◆ EXERCISE DESCRIPTION
Starting with the line that contains "1.6.5-omp-mpi | bianca" and ending with the final line of the data below, print those lines exactly and nothing else.

◆ RECORDS PROVIDED

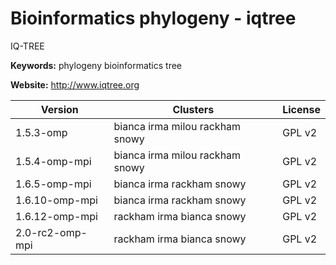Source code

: # Bioinformatics phylogeny - iqtree

IQ-TREE

**Keywords:** phylogeny bioinformatics tree

**Website:** <http://www.iqtree.org>

| Version | Clusters | License |
| ------- | -------- | ------- |
| 1.5.3-omp | bianca irma milou rackham snowy | GPL v2 |
| 1.5.4-omp-mpi | bianca irma milou rackham snowy | GPL v2 |
| 1.6.5-omp-mpi | bianca irma rackham snowy | GPL v2 |
| 1.6.10-omp-mpi | bianca irma rackham snowy | GPL v2 |
| 1.6.12-omp-mpi | rackham irma bianca snowy | GPL v2 |
| 2.0-rc2-omp-mpi | rackham irma bianca snowy | GPL v2 |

◆ RESULT OF THE EXERCISE
| 1.6.5-omp-mpi | bianca irma rackham snowy | GPL v2 |
| 1.6.10-omp-mpi | bianca irma rackham snowy | GPL v2 |
| 1.6.12-omp-mpi | rackham irma bianca snowy | GPL v2 |
| 2.0-rc2-omp-mpi | rackham irma bianca snowy | GPL v2 |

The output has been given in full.